■ **Exercise directions**
From the records below, output exactly the lines starting at the line with "git clone https://github.com/tu-usuario/tu-repositorio.git" and ending at the line with "- https://github.com/rstudio/shinytest2", both of them included, but no pictures.

START The input

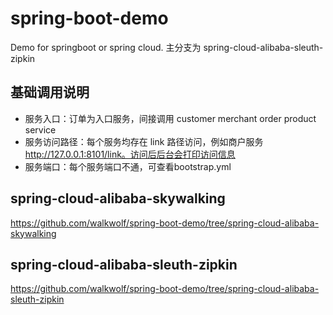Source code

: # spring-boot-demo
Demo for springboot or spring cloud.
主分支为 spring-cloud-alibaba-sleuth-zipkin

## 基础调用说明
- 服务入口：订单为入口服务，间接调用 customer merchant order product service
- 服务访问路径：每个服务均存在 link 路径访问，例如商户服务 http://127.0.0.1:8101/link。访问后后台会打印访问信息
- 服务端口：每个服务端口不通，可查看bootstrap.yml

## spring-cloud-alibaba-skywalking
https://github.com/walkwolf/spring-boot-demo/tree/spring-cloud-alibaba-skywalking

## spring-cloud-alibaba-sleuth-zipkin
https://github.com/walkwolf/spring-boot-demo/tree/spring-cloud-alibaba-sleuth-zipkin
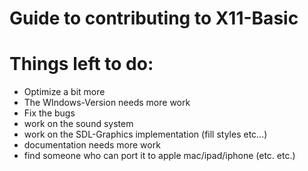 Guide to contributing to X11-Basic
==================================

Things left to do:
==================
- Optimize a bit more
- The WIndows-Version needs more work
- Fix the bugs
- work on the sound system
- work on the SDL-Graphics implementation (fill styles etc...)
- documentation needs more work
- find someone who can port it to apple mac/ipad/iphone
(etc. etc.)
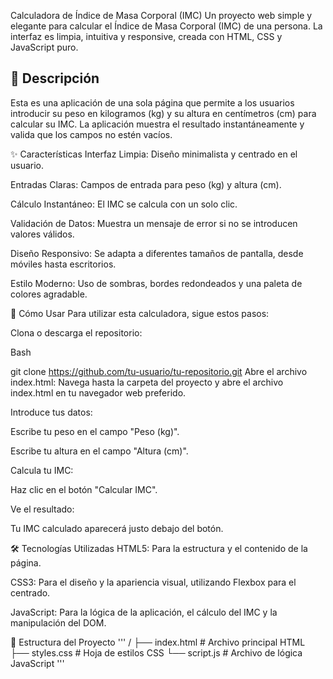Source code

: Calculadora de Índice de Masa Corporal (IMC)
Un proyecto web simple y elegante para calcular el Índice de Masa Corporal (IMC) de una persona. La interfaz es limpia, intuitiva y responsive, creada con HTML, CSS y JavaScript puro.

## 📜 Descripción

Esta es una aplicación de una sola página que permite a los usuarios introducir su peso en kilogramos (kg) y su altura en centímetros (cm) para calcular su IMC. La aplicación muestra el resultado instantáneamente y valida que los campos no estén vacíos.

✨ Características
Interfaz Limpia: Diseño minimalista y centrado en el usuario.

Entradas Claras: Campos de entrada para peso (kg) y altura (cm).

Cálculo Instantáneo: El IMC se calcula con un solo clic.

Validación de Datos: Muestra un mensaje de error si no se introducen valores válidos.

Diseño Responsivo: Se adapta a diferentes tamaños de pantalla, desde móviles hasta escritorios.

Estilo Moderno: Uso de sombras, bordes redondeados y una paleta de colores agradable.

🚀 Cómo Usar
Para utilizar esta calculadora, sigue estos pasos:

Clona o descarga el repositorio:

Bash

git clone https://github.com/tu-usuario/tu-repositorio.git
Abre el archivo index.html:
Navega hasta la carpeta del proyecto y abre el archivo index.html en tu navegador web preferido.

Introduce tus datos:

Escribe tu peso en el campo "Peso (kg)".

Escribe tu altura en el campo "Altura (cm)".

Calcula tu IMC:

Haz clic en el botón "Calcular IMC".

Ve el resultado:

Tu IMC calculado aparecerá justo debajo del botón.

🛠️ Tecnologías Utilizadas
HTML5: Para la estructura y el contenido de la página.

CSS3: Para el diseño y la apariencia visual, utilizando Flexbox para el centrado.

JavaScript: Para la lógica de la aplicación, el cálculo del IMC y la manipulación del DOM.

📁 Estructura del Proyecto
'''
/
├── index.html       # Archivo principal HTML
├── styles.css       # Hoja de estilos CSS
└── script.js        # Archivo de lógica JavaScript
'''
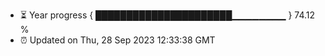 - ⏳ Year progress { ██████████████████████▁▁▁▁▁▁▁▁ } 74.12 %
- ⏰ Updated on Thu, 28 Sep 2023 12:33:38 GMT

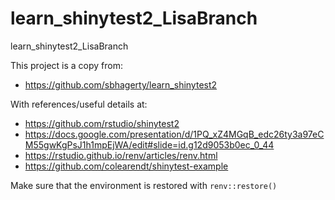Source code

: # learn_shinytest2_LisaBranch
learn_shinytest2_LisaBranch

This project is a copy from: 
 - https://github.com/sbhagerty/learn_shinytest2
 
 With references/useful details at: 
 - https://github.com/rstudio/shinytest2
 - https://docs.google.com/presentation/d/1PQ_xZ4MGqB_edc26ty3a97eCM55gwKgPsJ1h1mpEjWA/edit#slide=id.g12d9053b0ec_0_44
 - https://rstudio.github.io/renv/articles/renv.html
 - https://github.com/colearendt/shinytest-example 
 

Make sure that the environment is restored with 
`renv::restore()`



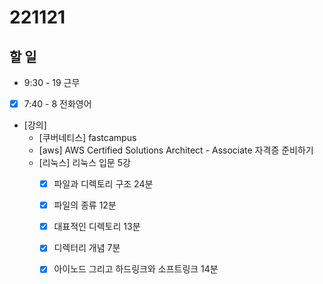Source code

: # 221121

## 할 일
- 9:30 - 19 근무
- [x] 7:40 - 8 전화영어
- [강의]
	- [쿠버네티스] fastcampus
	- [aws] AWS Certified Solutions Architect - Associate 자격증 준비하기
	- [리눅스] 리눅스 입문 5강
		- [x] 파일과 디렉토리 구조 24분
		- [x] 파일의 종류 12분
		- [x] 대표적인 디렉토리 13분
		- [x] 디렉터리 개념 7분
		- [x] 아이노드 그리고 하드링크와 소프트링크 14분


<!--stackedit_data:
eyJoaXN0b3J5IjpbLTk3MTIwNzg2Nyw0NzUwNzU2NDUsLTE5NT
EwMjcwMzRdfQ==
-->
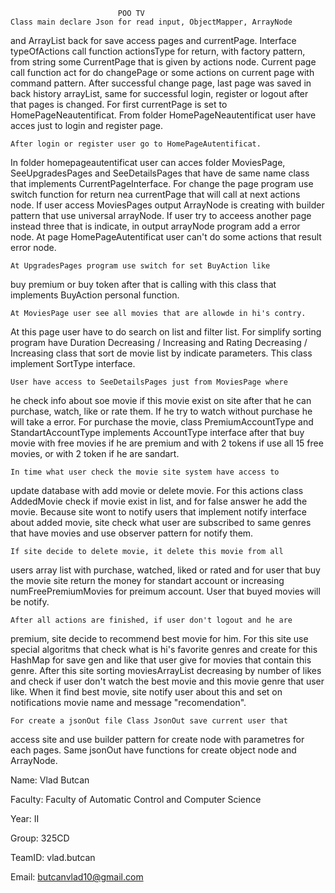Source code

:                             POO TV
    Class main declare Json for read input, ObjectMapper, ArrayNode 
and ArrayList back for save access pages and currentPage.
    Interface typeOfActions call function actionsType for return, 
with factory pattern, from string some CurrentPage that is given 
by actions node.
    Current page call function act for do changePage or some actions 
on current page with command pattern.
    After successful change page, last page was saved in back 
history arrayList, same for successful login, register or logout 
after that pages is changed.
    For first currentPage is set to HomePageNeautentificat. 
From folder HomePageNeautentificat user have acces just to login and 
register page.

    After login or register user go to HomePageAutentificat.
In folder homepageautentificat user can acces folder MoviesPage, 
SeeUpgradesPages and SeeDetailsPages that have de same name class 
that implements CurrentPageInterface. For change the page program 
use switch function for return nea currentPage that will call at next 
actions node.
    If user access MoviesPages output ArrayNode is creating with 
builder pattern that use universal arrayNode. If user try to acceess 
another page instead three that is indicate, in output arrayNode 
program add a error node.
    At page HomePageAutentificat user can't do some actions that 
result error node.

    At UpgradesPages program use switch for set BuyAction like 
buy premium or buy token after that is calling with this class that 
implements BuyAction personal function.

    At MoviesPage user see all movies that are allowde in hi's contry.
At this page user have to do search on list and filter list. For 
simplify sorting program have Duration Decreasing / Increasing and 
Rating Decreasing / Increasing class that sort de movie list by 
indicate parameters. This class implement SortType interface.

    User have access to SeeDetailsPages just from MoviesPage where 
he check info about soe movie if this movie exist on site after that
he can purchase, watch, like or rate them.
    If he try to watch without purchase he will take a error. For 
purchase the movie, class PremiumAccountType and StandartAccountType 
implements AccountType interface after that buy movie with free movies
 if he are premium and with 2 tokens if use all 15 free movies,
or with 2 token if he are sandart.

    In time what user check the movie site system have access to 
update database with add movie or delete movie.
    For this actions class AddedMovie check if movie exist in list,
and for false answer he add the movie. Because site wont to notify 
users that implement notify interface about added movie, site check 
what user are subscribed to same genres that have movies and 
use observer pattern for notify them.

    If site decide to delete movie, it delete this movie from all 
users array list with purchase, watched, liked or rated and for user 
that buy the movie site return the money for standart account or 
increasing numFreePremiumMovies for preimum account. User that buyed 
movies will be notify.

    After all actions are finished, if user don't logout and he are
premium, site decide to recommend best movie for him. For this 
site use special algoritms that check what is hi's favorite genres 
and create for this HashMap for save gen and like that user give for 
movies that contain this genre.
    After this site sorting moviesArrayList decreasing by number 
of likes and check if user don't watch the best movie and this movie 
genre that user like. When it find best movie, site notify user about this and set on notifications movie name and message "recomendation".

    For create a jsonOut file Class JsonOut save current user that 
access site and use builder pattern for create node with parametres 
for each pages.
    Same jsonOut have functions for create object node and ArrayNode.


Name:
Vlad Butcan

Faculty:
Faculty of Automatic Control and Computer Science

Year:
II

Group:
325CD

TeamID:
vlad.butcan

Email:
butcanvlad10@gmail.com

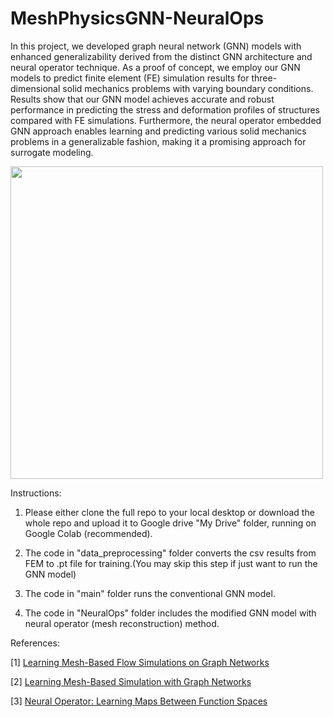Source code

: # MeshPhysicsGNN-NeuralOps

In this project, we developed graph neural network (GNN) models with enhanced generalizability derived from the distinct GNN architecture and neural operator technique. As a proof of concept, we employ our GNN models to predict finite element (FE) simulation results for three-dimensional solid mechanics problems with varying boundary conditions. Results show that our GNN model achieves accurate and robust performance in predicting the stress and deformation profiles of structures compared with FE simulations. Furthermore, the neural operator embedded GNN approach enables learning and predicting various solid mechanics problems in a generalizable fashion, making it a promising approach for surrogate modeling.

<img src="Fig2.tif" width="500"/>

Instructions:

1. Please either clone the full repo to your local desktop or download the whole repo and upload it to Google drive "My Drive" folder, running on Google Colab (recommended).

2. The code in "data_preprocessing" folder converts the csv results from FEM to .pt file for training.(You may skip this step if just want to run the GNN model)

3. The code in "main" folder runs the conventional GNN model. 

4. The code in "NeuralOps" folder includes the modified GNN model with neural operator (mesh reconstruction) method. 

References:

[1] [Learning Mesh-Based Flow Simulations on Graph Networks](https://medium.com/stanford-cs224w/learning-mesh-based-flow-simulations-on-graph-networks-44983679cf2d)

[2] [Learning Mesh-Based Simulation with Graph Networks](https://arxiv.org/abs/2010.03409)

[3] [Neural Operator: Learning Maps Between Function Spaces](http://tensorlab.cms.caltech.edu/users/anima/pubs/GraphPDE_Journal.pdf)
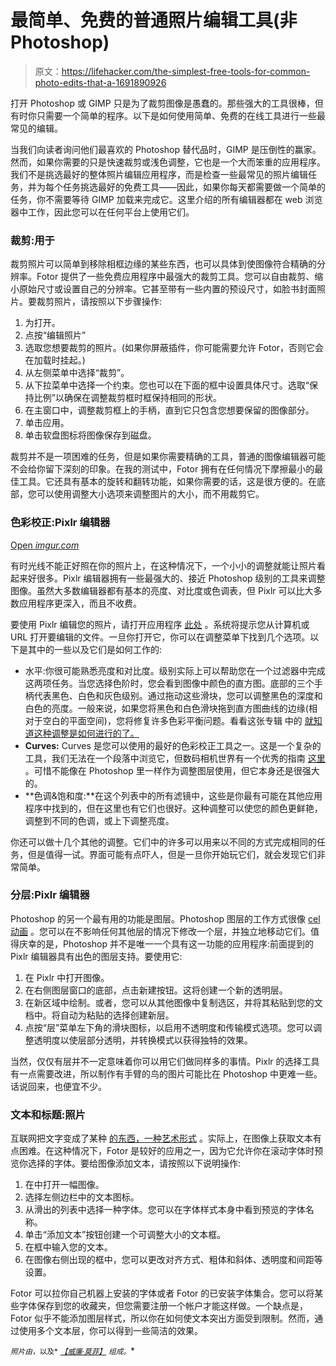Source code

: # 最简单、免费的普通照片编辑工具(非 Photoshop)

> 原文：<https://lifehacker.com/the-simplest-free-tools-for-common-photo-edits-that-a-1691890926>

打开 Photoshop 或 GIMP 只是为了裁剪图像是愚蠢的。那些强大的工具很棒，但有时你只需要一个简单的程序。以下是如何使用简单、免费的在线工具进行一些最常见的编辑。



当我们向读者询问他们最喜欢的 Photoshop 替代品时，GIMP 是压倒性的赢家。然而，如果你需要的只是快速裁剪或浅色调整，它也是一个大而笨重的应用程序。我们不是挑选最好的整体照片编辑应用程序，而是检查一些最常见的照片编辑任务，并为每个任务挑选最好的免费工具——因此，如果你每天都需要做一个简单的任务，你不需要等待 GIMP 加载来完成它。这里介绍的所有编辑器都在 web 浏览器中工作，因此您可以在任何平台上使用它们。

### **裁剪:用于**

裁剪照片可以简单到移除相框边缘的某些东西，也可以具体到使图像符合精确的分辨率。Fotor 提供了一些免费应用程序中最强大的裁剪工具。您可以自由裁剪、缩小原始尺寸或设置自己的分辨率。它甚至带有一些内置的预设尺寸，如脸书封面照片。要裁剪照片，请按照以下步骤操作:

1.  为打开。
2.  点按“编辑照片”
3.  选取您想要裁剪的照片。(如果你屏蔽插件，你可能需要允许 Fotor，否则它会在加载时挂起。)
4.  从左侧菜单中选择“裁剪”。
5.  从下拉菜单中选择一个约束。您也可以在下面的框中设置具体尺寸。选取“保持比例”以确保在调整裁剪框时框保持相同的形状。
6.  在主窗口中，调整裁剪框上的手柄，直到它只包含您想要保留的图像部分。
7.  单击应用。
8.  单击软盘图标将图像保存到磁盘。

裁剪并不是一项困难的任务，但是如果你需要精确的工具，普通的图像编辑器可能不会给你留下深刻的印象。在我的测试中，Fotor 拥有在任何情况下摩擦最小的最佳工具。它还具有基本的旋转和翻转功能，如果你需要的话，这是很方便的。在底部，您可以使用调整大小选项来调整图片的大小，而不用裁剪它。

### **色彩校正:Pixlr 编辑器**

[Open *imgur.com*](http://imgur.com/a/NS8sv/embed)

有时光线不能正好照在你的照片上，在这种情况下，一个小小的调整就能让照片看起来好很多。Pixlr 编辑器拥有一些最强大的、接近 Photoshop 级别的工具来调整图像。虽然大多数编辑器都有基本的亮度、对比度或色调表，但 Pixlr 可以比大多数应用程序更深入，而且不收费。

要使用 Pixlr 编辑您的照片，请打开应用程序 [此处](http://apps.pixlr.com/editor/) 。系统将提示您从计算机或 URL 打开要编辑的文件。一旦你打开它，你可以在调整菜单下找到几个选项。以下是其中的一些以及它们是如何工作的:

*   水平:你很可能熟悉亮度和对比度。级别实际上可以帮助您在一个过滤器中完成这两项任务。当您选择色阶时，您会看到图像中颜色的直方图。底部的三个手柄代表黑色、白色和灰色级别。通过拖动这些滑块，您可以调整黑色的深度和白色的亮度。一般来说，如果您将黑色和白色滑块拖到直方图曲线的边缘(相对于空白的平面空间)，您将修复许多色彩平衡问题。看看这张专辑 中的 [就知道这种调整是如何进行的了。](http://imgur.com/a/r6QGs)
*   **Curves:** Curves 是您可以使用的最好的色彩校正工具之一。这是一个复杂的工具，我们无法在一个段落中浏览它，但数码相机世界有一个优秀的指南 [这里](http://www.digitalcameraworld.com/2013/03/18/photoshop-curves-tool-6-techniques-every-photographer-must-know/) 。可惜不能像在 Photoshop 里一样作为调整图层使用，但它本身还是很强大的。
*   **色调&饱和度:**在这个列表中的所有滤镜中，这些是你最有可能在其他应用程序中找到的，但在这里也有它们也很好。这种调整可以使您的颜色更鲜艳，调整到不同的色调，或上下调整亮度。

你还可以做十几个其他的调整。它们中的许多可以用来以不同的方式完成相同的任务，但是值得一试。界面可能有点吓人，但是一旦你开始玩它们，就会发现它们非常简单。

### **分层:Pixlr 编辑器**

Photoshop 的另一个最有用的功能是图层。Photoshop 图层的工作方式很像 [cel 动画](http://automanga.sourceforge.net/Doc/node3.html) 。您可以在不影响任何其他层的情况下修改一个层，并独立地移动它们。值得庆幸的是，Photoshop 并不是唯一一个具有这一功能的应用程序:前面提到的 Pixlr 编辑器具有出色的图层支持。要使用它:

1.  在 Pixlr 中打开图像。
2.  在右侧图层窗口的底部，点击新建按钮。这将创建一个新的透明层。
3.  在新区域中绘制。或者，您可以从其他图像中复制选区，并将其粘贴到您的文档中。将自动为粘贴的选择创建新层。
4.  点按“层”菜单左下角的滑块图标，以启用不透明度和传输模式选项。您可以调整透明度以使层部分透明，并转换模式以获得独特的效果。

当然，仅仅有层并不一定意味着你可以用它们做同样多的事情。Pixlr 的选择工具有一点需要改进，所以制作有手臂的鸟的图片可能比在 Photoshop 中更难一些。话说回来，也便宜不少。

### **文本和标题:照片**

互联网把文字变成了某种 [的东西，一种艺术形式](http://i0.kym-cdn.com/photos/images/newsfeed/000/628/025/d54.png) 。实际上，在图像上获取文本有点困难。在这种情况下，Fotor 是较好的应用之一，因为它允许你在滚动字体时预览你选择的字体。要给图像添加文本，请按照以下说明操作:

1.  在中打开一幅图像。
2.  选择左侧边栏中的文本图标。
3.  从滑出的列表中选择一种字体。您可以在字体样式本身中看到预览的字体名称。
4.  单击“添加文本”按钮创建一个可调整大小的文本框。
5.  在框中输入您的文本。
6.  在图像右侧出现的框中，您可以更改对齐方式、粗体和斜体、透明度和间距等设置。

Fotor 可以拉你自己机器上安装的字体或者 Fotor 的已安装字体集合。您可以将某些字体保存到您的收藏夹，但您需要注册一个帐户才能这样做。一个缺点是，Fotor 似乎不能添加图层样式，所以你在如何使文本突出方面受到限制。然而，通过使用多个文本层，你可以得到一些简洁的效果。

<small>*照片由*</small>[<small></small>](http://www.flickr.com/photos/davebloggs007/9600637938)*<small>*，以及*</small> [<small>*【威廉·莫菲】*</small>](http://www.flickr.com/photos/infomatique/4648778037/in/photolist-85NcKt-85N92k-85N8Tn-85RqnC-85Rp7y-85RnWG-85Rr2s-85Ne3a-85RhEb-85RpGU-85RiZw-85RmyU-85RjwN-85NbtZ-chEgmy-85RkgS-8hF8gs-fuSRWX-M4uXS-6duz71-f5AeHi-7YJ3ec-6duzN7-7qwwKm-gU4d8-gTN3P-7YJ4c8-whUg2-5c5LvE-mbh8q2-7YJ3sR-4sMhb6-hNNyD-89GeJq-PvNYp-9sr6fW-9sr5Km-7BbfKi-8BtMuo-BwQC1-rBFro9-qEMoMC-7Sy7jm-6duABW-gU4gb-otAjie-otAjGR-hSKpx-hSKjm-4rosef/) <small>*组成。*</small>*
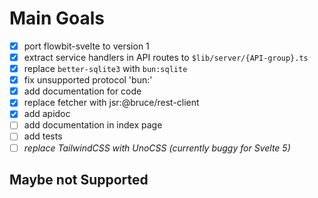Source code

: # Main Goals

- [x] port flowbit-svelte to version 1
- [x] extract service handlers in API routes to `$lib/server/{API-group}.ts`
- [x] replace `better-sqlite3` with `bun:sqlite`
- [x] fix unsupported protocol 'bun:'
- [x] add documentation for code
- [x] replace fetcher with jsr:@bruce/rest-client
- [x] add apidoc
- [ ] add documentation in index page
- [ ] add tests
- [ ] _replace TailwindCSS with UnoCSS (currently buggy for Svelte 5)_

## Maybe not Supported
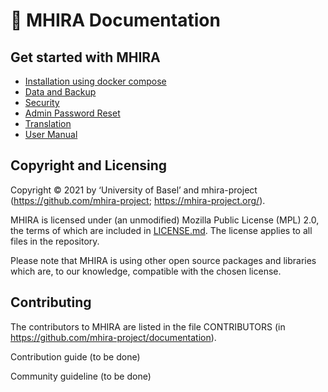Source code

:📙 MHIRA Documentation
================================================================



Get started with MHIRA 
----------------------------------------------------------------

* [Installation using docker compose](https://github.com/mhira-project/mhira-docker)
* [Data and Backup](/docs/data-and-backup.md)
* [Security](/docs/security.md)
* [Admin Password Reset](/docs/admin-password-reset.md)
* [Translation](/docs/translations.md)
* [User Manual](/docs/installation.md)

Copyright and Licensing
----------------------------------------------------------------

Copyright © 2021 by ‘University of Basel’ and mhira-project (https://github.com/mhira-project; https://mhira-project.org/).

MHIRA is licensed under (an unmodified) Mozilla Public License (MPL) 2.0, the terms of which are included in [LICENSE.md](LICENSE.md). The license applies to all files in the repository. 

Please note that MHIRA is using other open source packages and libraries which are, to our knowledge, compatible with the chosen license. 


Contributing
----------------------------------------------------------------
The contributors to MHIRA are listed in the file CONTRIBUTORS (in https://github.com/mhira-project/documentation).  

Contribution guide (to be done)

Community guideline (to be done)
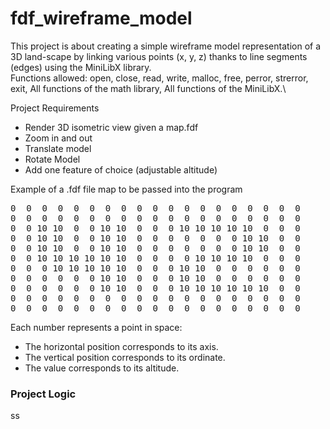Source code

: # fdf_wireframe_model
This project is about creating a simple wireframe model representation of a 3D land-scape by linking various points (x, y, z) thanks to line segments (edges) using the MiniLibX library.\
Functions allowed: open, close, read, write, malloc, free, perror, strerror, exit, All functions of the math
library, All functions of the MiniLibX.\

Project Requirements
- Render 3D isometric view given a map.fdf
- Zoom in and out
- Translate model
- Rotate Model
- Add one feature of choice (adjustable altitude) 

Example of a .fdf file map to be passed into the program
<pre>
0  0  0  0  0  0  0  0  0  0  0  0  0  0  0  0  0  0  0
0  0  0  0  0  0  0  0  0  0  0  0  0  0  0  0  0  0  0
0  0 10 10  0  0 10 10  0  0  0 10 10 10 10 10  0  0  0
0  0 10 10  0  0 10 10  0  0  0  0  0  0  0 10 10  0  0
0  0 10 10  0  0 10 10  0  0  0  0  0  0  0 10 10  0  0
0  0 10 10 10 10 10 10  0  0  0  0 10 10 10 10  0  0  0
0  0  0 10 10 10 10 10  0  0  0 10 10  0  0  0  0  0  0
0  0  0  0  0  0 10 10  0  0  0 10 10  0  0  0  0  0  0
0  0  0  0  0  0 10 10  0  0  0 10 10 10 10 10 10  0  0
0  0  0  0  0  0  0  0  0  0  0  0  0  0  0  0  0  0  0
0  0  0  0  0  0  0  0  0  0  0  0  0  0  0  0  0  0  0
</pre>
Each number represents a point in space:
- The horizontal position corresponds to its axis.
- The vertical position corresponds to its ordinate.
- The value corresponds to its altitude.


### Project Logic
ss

END The input

■ **Final answer**
git clone https://github.com/tu-usuario/tu-repositorio.git
Abre el archivo index.html:
Navega hasta la carpeta del proyecto y abre el archivo index.html en tu navegador web preferido.

Introduce tus datos:

Escribe tu peso en el campo "Peso (kg)".

Escribe tu altura en el campo "Altura (cm)".

Calcula tu IMC:

Haz clic en el botón "Calcular IMC".

Ve el resultado:

Tu IMC calculado aparecerá justo debajo del botón.

🛠️ Tecnologías Utilizadas
HTML5: Para la estructura y el contenido de la página.

CSS3: Para el diseño y la apariencia visual, utilizando Flexbox para el centrado.

JavaScript: Para la lógica de la aplicación, el cálculo del IMC y la manipulación del DOM.

📁 Estructura del Proyecto
'''
/
├── index.html       # Archivo principal HTML
├── styles.css       # Hoja de estilos CSS
└── script.js        # Archivo de lógica JavaScript
'''
 - ⏳ Year progress { ██████████████████████▁▁▁▁▁▁▁▁ } 74.12 %
- ⏰ Updated on Thu, 28 Sep 2023 12:33:38 GMT

Source code

: # learn_shinytest2_LisaBranch
learn_shinytest2_LisaBranch

This project is a copy from: 
 - https://github.com/sbhagerty/learn_shinytest2
 
 With references/useful details at: 
 - https://github.com/rstudio/shinytest2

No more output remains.